- Your goal
Output the data below exactly as it is, dropping the pictures from your copy.
(Records for the exercise Opens)
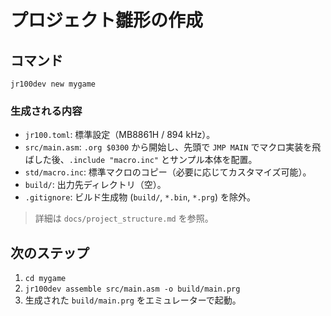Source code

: # プロジェクト雛形の作成

## コマンド
```
jr100dev new mygame
```

### 生成される内容
- `jr100.toml`: 標準設定（MB8861H / 894 kHz）。
- `src/main.asm`: `.org $0300` から開始し、先頭で `JMP MAIN` でマクロ実装を飛ばした後、`.include "macro.inc"` とサンプル本体を配置。
- `std/macro.inc`: 標準マクロのコピー（必要に応じてカスタマイズ可能）。
- `build/`: 出力先ディレクトリ（空）。
- `.gitignore`: ビルド生成物 (`build/`, `*.bin`, `*.prg`) を除外。

> 詳細は `docs/project_structure.md` を参照。

## 次のステップ
1. `cd mygame`
2. `jr100dev assemble src/main.asm -o build/main.prg`
3. 生成された `build/main.prg` をエミュレーターで起動。
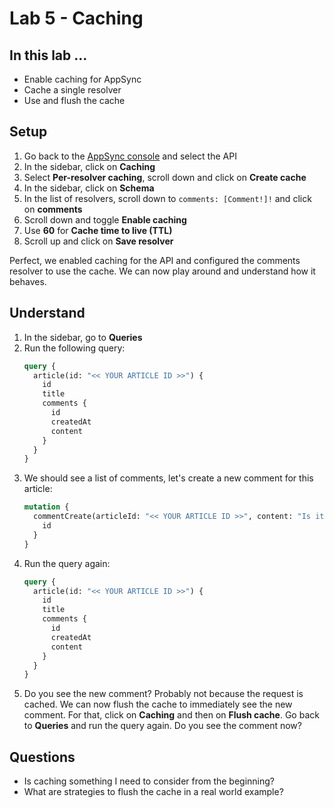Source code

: # Lab 5 - Caching

## In this lab …

* Enable caching for AppSync
* Cache a single resolver
* Use and flush the cache

## Setup

1. Go back to the [AppSync console](console.aws.amazon.com/appsync) and select the API
2. In the sidebar, click on **Caching**
3. Select **Per-resolver caching**, scroll down and click on **Create cache**
4. In the sidebar, click on **Schema**
5. In the list of resolvers, scroll down to `comments: [Comment!]!` and click on **comments**
6. Scroll down and toggle **Enable caching**
7. Use **60** for **Cache time to live (TTL)**
8. Scroll up and click on **Save resolver**

Perfect, we enabled caching for the API and configured the comments resolver to use the cache. We can now play around and understand how it behaves.

## Understand

1. In the sidebar, go to **Queries**
2. Run the following query:
    ```graphql
    query {
      article(id: "<< YOUR ARTICLE ID >>") {
        id
        title
        comments {
          id
          createdAt
          content
        }
      }
    }
    ```
3. We should see a list of comments, let's create a new comment for this article:
    ```graphql
    mutation {
      commentCreate(articleId: "<< YOUR ARTICLE ID >>", content: "Is it cached?") {
        id
      }
    }
    ```
4. Run the query again:
    ```graphql
    query {
      article(id: "<< YOUR ARTICLE ID >>") {
        id
        title
        comments {
          id
          createdAt
          content
        }
      }
    }
    ```
5. Do you see the new comment? Probably not because the request is cached. We can now flush the cache to immediately see the new comment. For that, click on **Caching** and then on **Flush cache**. Go back to **Queries** and run the query again. Do you see the comment now?

## Questions

* Is caching something I need to consider from the beginning?
* What are strategies to flush the cache in a real world example?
(Records for the exercise Closes)
- Completed exercise
Source code

: # プロジェクト雛形の作成

## コマンド
```
jr100dev new mygame
```

### 生成される内容
- `jr100.toml`: 標準設定（MB8861H / 894 kHz）。
- `src/main.asm`: `.org $0300` から開始し、先頭で `JMP MAIN` でマクロ実装を飛ばした後、`.include "macro.inc"` とサンプル本体を配置。
- `std/macro.inc`: 標準マクロのコピー（必要に応じてカスタマイズ可能）。
- `build/`: 出力先ディレクトリ（空）。
- `.gitignore`: ビルド生成物 (`build/`, `*.bin`, `*.prg`) を除外。

> 詳細は `docs/project_structure.md` を参照。

## 次のステップ
1. `cd mygame`
2. `jr100dev assemble src/main.asm -o build/main.prg`
3. 生成された `build/main.prg` をエミュレーターで起動。
Source code

: # Lab 5 - Caching

## In this lab …

* Enable caching for AppSync
* Cache a single resolver
* Use and flush the cache

## Setup

1. Go back to the [AppSync console](console.aws.amazon.com/appsync) and select the API
2. In the sidebar, click on **Caching**
3. Select **Per-resolver caching**, scroll down and click on **Create cache**
4. In the sidebar, click on **Schema**
5. In the list of resolvers, scroll down to `comments: [Comment!]!` and click on **comments**
6. Scroll down and toggle **Enable caching**
7. Use **60** for **Cache time to live (TTL)**
8. Scroll up and click on **Save resolver**

Perfect, we enabled caching for the API and configured the comments resolver to use the cache. We can now play around and understand how it behaves.

## Understand

1. In the sidebar, go to **Queries**
2. Run the following query:
    ```graphql
    query {
      article(id: "<< YOUR ARTICLE ID >>") {
        id
        title
        comments {
          id
          createdAt
          content
        }
      }
    }
    ```
3. We should see a list of comments, let's create a new comment for this article:
    ```graphql
    mutation {
      commentCreate(articleId: "<< YOUR ARTICLE ID >>", content: "Is it cached?") {
        id
      }
    }
    ```
4. Run the query again:
    ```graphql
    query {
      article(id: "<< YOUR ARTICLE ID >>") {
        id
        title
        comments {
          id
          createdAt
          content
        }
      }
    }
    ```
5. Do you see the new comment? Probably not because the request is cached. We can now flush the cache to immediately see the new comment. For that, click on **Caching** and then on **Flush cache**. Go back to **Queries** and run the query again. Do you see the comment now?

## Questions

* Is caching something I need to consider from the beginning?
* What are strategies to flush the cache in a real world example?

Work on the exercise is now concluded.